Open AccessHairpins are formed by the single DNA strands of the fragile X triplet repeats: structure and biological implications.
Author(s) -
Xian Chen,
S. V. Santhana Mariappan,
P. Catasti,
Robert L. Ratliff,
Robert K. Moyzis,
Ali Laayoun,
Steven S. Smith,
E. M. Bradbury,
Goutam Gupta
Publication year - 1995
Publication title -
proceedings of the national academy of sciences of the united states of america
Language(s) - English
Resource type - Journals
eISSN - 1091-6490
pISSN - 0027-8424
DOI - 10.1073/pnas.92.11.5199
Subject(s) - cpg site , dna , heavy strand , duplex (building) , cytosine , chemistry , biology , biophysics , dna methylation , crystallography , microbiology and biotechnology , gene , genetics , rna , transfer rna , gene expression
Inordinate expansion and hypermethylation of the fragile X DNA triplet repeat, (GGC)n.(GCC)n, are correlated with the ability of the individual G- and C-rich single strands to form hairpin structures.
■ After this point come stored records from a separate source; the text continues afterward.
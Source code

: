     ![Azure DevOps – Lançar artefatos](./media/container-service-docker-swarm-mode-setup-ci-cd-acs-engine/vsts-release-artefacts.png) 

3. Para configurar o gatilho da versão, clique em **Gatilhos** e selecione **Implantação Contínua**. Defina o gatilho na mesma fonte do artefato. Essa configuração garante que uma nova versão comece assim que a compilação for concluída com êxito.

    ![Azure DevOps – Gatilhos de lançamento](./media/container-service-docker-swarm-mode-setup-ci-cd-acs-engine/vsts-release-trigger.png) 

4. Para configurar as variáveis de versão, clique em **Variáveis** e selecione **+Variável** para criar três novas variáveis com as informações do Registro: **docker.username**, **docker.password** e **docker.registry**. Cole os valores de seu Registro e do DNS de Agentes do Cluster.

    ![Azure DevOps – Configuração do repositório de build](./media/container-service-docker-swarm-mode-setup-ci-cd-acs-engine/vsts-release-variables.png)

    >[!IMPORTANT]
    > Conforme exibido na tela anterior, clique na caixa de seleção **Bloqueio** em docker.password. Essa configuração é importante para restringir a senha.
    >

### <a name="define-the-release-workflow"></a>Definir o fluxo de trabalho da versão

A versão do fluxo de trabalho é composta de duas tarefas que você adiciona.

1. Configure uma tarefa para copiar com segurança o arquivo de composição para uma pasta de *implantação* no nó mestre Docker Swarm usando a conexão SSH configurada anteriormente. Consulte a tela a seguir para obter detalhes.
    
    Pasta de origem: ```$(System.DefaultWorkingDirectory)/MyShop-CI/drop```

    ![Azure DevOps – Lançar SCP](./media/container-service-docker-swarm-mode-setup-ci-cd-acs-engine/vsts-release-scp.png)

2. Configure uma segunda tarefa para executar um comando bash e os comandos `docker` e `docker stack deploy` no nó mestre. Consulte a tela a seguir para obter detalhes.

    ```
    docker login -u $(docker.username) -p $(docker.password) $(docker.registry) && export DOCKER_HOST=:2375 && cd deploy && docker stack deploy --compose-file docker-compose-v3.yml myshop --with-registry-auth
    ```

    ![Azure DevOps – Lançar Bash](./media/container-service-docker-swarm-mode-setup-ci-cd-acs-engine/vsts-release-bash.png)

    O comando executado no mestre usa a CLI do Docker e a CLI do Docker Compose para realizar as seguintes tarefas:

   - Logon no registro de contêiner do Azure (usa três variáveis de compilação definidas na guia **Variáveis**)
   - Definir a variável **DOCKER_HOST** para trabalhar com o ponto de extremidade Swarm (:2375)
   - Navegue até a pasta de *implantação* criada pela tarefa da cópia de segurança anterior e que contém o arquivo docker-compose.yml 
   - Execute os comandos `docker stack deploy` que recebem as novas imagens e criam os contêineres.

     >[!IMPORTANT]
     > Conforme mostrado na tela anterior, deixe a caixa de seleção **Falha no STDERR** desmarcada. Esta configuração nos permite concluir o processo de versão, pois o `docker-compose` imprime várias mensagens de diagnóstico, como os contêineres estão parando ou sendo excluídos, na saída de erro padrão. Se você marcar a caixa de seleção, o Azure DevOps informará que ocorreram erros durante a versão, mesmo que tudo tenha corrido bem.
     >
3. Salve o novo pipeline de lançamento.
Two-dimensional NMR and gel electrophoresis studies show that both the G- and C-rich single strands form hairpins under physiological conditions. This propensity of hairpin formation is more pronounced for the C-rich strand than for the G-rich strand. This observation suggests that the C-rich strand is more likely to form hairpin or "slippage" structure and show asymmetric strand expansion during replication. NMR data also show that the hairpins formed by the C-rich strands fold in such a way that the cytosine at the CpG step of the stem is C.C paired. The presence of a C.C mismatch at the CpG site generates local flexibility, thereby providing analogs of the transition to the methyltransferase. In other words, the hairpins of the C-rich strand act as better substrates for the human methyltransferase than the Watson-Crick duplex or the G-rich strand. Therefore, hairpin formation could account for the specific methylation of the CpG island in the fragile X repeat that occurs during inactivation of the FMR1 gene during the onset of the disease.